◆ **Exercise instructions**: Entries follow. Return each line that contains the word "with".

◆ **Exercise data**:
=== Begin Enclosure ===

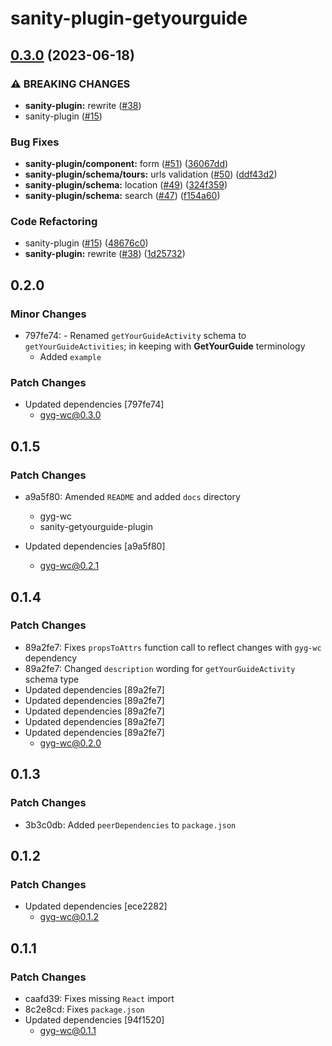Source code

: # sanity-plugin-getyourguide

## [0.3.0](https://github.com/theisel/getyourguide/compare/sanity-plugin-getyourguide@0.2.0...sanity-plugin-getyourguide@0.3.0) (2023-06-18)


### ⚠ BREAKING CHANGES

* **sanity-plugin:** rewrite ([#38](https://github.com/theisel/getyourguide/issues/38))
* sanity-plugin ([#15](https://github.com/theisel/getyourguide/issues/15))

### Bug Fixes

* **sanity-plugin/component:** form ([#51](https://github.com/theisel/getyourguide/issues/51)) ([36067dd](https://github.com/theisel/getyourguide/commit/36067dd612c6012d9a73f8382b2c52833b57e2a1))
* **sanity-plugin/schema/tours:** urls validation ([#50](https://github.com/theisel/getyourguide/issues/50)) ([ddf43d2](https://github.com/theisel/getyourguide/commit/ddf43d2001c54fe3432338849928d0fa0d6e5218))
* **sanity-plugin/schema:** location ([#49](https://github.com/theisel/getyourguide/issues/49)) ([324f359](https://github.com/theisel/getyourguide/commit/324f359245a130cffbcf390bca81cbfde045b1a0))
* **sanity-plugin/schema:** search ([#47](https://github.com/theisel/getyourguide/issues/47)) ([f154a60](https://github.com/theisel/getyourguide/commit/f154a6036fb81b36456d518d591107657a26d307))


### Code Refactoring

* sanity-plugin ([#15](https://github.com/theisel/getyourguide/issues/15)) ([48676c0](https://github.com/theisel/getyourguide/commit/48676c0d7744b7a8d43200628525f7200d16ed34))
* **sanity-plugin:** rewrite ([#38](https://github.com/theisel/getyourguide/issues/38)) ([1d25732](https://github.com/theisel/getyourguide/commit/1d25732de575db70426abe807b3494b077faf24c))

## 0.2.0

### Minor Changes

- 797fe74: - Renamed `getYourGuideActivity` schema to `getYourGuideActivities`; in keeping with **GetYourGuide** terminology
  - Added `example`

### Patch Changes

- Updated dependencies [797fe74]
  - gyg-wc@0.3.0

## 0.1.5

### Patch Changes

- a9a5f80: Amended `README` and added `docs` directory

  - gyg-wc
  - sanity-getyourguide-plugin

- Updated dependencies [a9a5f80]
  - gyg-wc@0.2.1

## 0.1.4

### Patch Changes

- 89a2fe7: Fixes `propsToAttrs` function call to reflect changes with `gyg-wc` dependency
- 89a2fe7: Changed `description` wording for `getYourGuideActivity` schema type
- Updated dependencies [89a2fe7]
- Updated dependencies [89a2fe7]
- Updated dependencies [89a2fe7]
- Updated dependencies [89a2fe7]
- Updated dependencies [89a2fe7]
  - gyg-wc@0.2.0

## 0.1.3

### Patch Changes

- 3b3c0db: Added `peerDependencies` to `package.json`

## 0.1.2

### Patch Changes

- Updated dependencies [ece2282]
  - gyg-wc@0.1.2

## 0.1.1

### Patch Changes

- caafd39: Fixes missing `React` import
- 8c2e8cd: Fixes `package.json`
- Updated dependencies [94f1520]
  - gyg-wc@0.1.1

=== End Enclosure ===

◆ **Exercise answer**:
- 797fe74: - Renamed `getYourGuideActivity` schema to `getYourGuideActivities`; in keeping with **GetYourGuide** terminology
- 89a2fe7: Fixes `propsToAttrs` function call to reflect changes with `gyg-wc` dependency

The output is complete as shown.